Увидел, как насторожился смотревший на меня Вовчик — я улыбнулся мальчику (намекнул, что «всё в полном порядке»).
— Конечно, шантаж, — сказал Юрий Фёдорович. — А ты как хотел? Ты уж выбери, что для тебя лучше: помочь советской милиции, или получить по жопе ремнём — от меня и от матери. Подумай, зятёк. Жду тебя с хорошими новостями. У меня дома. Сегодня вечером.
Глава 12
В четверг я не остался, как обычно, дома (помнил о требовании «дяди Юры») — проводил Вовчика и Зою (причём Зою — до двери её комнаты). По дороге мы обсуждали новую книгу (сегодня читали «Скарамуша» Рафаэля Сабатини). Рыжий подобрал на газоне длинную кривую палку — нападал с ней на встречные кусты и деревья (изображал уколы шпагой). И рассказывал нам, что непременно научится фехтованию (ведь такое умение пригодится и пиратскому капитану!). А ещё говорил, что запишется в театральный кружок — будет сниматься в фильмах о пиратах и мушкетёрах. Агитировал и нас поддержать его задумку.
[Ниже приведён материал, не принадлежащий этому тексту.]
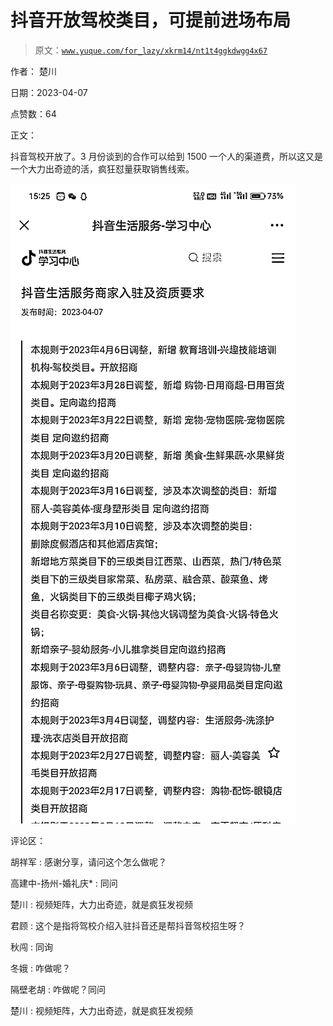 # 抖音开放驾校类目，可提前进场布局

> 原文：[`www.yuque.com/for_lazy/xkrm14/nt1t4ggkdwgg4x67`](https://www.yuque.com/for_lazy/xkrm14/nt1t4ggkdwgg4x67)

作者： 楚川

日期：2023-04-07

点赞数：64

正文：

抖音驾校开放了。3 月份谈到的合作可以给到 1500 一个人的渠道费，所以这又是一个大力出奇迹的活，疯狂怼量获取销售线索。

![](img/dced31e215bea9787d8c6d7c74793ca7.png)  

评论区：

胡祥军 : 感谢分享，请问这个怎么做呢？

高建中-扬州-婚礼庆* : 同问

楚川 : 视频矩阵，大力出奇迹，就是疯狂发视频

君顾 : 这个是指将驾校介绍入驻抖音还是帮抖音驾校招生呀？

秋闯 : 同询

冬娥 : 咋做呢？

隔壁老胡 : 咋做呢？同问

楚川 : 视频矩阵，大力出奇迹，就是疯狂发视频



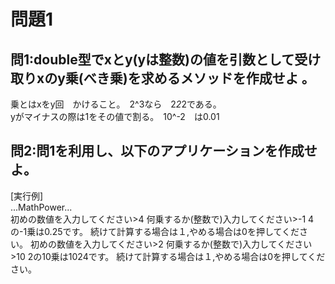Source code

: # 問題1

## 問1:double型でxとy(yは整数)の値を引数として受け取りxのy乗(べき乗)を求めるメソッドを作成せよ  。
乗とはxをy回　かけること。　2^3なら　2*2*2である。  
yがマイナスの際は1をその値で割る。　10^-2　は0.01
## 問2:問1を利用し、以下のアプリケーションを作成せよ。  
[実行例]  
...MathPower...  
初めの数値を入力してください&gt;4
何乗するか(整数で)入力してください&gt;-1
4の-1乗は0.25です。
続けて計算する場合は１,やめる場合は0を押してください。
初めの数値を入力してください&gt;2
何乗するか(整数で)入力してください&gt;10
2の10乗は1024です。
続けて計算する場合は１,やめる場合は0を押してください。
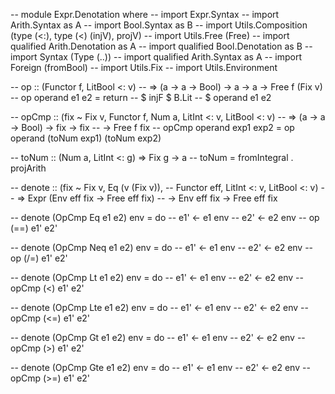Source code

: -- module Expr.Denotation where
-- import Expr.Syntax
-- import Arith.Syntax as A
-- import Bool.Syntax as B
-- import Utils.Composition (type (<:), type (<) (injV), projV)
-- import Utils.Free (Free)
-- import qualified Arith.Denotation as A
-- import qualified Bool.Denotation as B
-- import Syntax (Type (..))
-- import qualified Arith.Syntax as A
-- import Foreign (fromBool)
-- import Utils.Fix
-- import Utils.Environment

-- op :: (Functor f, LitBool <: v)
--   => (a -> a -> Bool) -> a -> a -> Free f (Fix v)
-- op operand e1 e2 = return
--   $ injF $ B.Lit
--   $ operand e1 e2

-- opCmp :: (fix ~ Fix v, Functor f, Num a, LitInt <: v, LitBool <: v)
--   => (a -> a -> Bool) -> fix -> fix
--   -> Free f fix
-- opCmp operand exp1 exp2 = op operand (toNum exp1) (toNum exp2)  

-- toNum :: (Num a, LitInt <: g) => Fix g -> a
-- toNum = fromIntegral . projArith
    
    

-- denote :: (fix ~ Fix v,  Eq (v (Fix v)), 
--   Functor eff, LitInt <: v, LitBool <: v)
--   => Expr (Env eff fix -> Free eff fix)
--   -> Env eff fix -> Free eff fix

-- denote (OpCmp Eq e1 e2) env = do
--   e1' <- e1 env
--   e2' <- e2 env
--   op (==) e1' e2'

-- denote (OpCmp Neq e1 e2) env = do
--   e1' <- e1 env
--   e2' <- e2 env
--   op (/=) e1' e2'

-- denote (OpCmp Lt e1 e2) env = do
--   e1' <- e1 env
--   e2' <- e2 env
--   opCmp (<) e1' e2'

-- denote (OpCmp Lte e1 e2) env = do
--   e1' <- e1 env
--   e2' <- e2 env
--   opCmp (<=) e1' e2'

-- denote (OpCmp Gt e1 e2) env = do
--   e1' <- e1 env
--   e2' <- e2 env
--   opCmp (>) e1' e2'

-- denote (OpCmp Gte e1 e2) env = do
--   e1' <- e1 env
--   e2' <- e2 env
--   opCmp (>=) e1' e2'
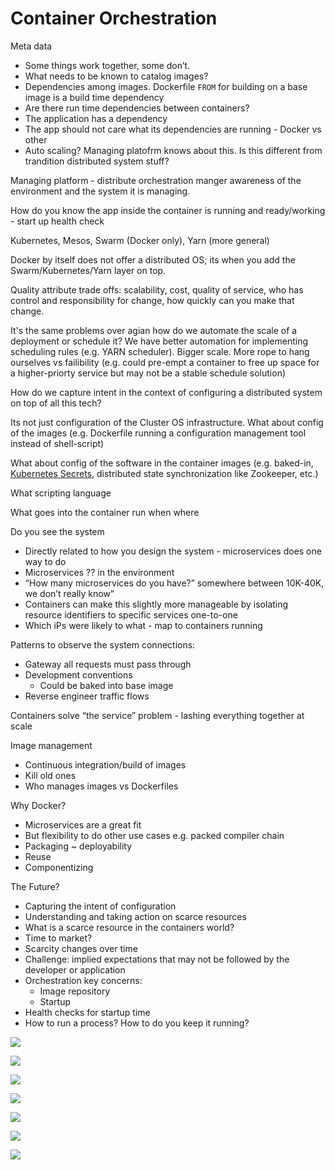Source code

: # Container Orchestration

Meta data

* Some things work together, some don’t.
* What needs to be known to catalog images?
* Dependencies among images. Dockerfile `FROM` for building on a base image is a build time dependency
* Are there run time dependencies between containers?
* The application has a dependency
* The app should not care what its dependencies are running - Docker vs other
* Auto scaling? Managing platofrm knows about this. Is this different from trandition distributed system stuff?

Managing platform - distribute orchestration manger awareness of the environment and the system it is managing.

How do you know the app inside the container is running and ready/working - start up health check

Kubernetes, Mesos, Swarm (Docker only), Yarn (more general)

Docker by itself does not offer a distributed OS; its when you add the Swarm/Kubernetes/Yarn layer on top.

Quality attribute trade offs: scalability, cost, quality of service, who has control and responsibility for change, how quickly can you make that change.

It's the same problems over agian how do we automate the scale of a deployment or schedule it?
We have better automation for implementing scheduling rules (e.g. YARN scheduler). Bigger scale. More rope to hang ourselves vs failibility (e.g. could pre-empt a container to free up space for a higher-priorty service but may not be a stable schedule solution)

How do we capture intent in the context of configuring a distributed system on top of all this tech?

Its not just configuration of the Cluster OS infrastructure. What about config of the images (e.g. Dockerfile running a configuration management tool instead of shell-script)

What about config of the software in the container images (e.g. baked-in, [Kubernetes Secrets](http://kubernetes.io/docs/user-guide/secrets/), distributed state synchronization like Zookeeper, etc.)

What scripting language

What goes into the container run when where

Do you see the system
* Directly related to how you design the system - microservices does one way to do 
* Microservices ?? in the environment
* “How many microservices do you have?” somewhere between 10K-40K, we don’t really know”
* Containers can make this slightly more manageable by isolating resource identifiers to specific services one-to-one
* Which iPs were likely to what - map to containers running

Patterns to observe the system connections:
* Gateway all requests must pass through
* Development conventions
  * Could be baked into base image
* Reverse engineer traffic flows

Containers solve “the service” problem - lashing everything together at scale

Image management
* Continuous integration/build of images
* Kill old ones
* Who manages images vs Dockerfiles

Why Docker? 
* Microservices are a great fit
* But flexibility to do other use cases e.g. packed compiler chain
* Packaging ~ deployability
* Reuse 
* Componentizing


The Future?

* Capturing the intent of configuration
* Understanding and taking action on scarce resources
* What is a scarce resource in the containers world?
* Time to market?
* Scarcity changes over time
* Challenge: implied expectations that may not be followed by the developer or application
* Orchestration key concerns:
   * Image repository
   * Startup 
* Health checks for startup time
* How to run a process?  How to do you keep it running?


![](images/container-orchestration-1.jpg)

![](images/container-orchestration-2.jpg)

![](images/container-orchestration-3.jpg)

![](images/kubernetes-vs-yarn-1.jpg)

![](images/kubernetes-vs-yarn-2.jpg)

![](images/kubernetes-vs-yarn-3.jpg)

![](images/yarn-vs-kubernetes.jpg)

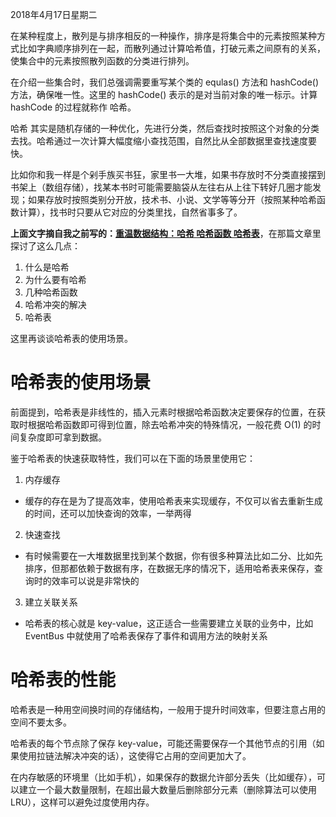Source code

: 2018年4月17日星期二

在某种程度上，散列是与排序相反的一种操作，排序是将集合中的元素按照某种方式比如字典顺序排列在一起，而散列通过计算哈希值，打破元素之间原有的关系，使集合中的元素按照散列函数的分类进行排列。



在介绍一些集合时，我们总强调需要重写某个类的 equlas() 方法和 hashCode() 方法，确保唯一性。这里的 hashCode() 表示的是对当前对象的唯一标示。计算 hashCode 的过程就称作 哈希。



哈希 其实是随机存储的一种优化，先进行分类，然后查找时按照这个对象的分类去找。哈希通过一次计算大幅度缩小查找范围，自然比从全部数据里查找速度要快。



比如你和我一样是个剁手族买书狂，家里书一大堆，如果书存放时不分类直接摆到书架上（数组存储），找某本书时可能需要脑袋从左往右从上往下转好几圈才能发现；如果存放时按照类别分开放，技术书、小说、文学等等分开（按照某种哈希函数计算），找书时只要从它对应的分类里找，自然省事多了。



**上面文字摘自我之前写的：[重温数据结构：哈希 哈希函数 哈希表](https://blog.csdn.net/u011240877/article/details/52940469)**，在那篇文章里探讨了这么几点：

1. 什么是哈希
2. 为什么要有哈希
3. 几种哈希函数
4. 哈希冲突的解决
5. 哈希表

这里再谈谈哈希表的使用场景。

# 哈希表的使用场景

前面提到，哈希表是非线性的，插入元素时根据哈希函数决定要保存的位置，在获取时根据哈希函数即可得到位置，除去哈希冲突的特殊情况，一般花费 O(1) 的时间复杂度即可拿到数据。

鉴于哈希表的快速获取特性，我们可以在下面的场景里使用它：

1. 内存缓存
 - 缓存的存在是为了提高效率，使用哈希表来实现缓存，不仅可以省去重新生成的时间，还可以加快查询的效率，一举两得
2. 快速查找
 - 有时候需要在一大堆数据里找到某个数据，你有很多种算法比如二分、比如先排序，但那都依赖于数据有序，在数据无序的情况下，适用哈希表来保存，查询时的效率可以说是非常快的
3. 建立关联关系
 - 哈希表的核心就是 key-value，这正适合一些需要建立关联的业务中，比如 EventBus 中就使用了哈希表保存了事件和调用方法的映射关系

# 哈希表的性能

哈希表是一种用空间换时间的存储结构，一般用于提升时间效率，但要注意占用的空间不要太多。

哈希表的每个节点除了保存 key-value，可能还需要保存一个其他节点的引用（如果使用拉链法解决冲突的话），这使得它占用的空间更加大了。

在内存敏感的环境里（比如手机），如果保存的数据允许部分丢失（比如缓存），可以建立一个最大数量限制，在超出最大数量后删除部分元素（删除算法可以使用 LRU），这样可以避免过度使用内存。
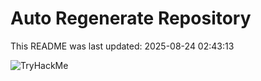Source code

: # Auto Regenerate Repository

This README was last updated: 2025-08-24 02:43:13

 ![TryHackMe](https://tryhackme.com/badge/533634)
Но Зоя стезёй актрисы не заинтересовалась. Девочка видела себя (в будущем) в образе успешной спортсменки и бесстрашной воительницы (грозы хулиганов). На тренировки по самбо она по-прежнему являлась, как на праздник; училась правильно падать и предвкушала победы на соревнованиях, мечтала о медалях и кубках. Каховская доказывала Вовчику, что «кино — это не по-настоящему» («это не настоящая жизнь — сплошной обман»). Объясняла, что учёба фехтованию на шпагах — напрасная трата времени. Заявила, что «таким оружием сейчас никто не пользуется» («даже нынешние пираты и капитаны»). Спорила с рыжим, пока их не разделила тяжёлая дверь подъезда.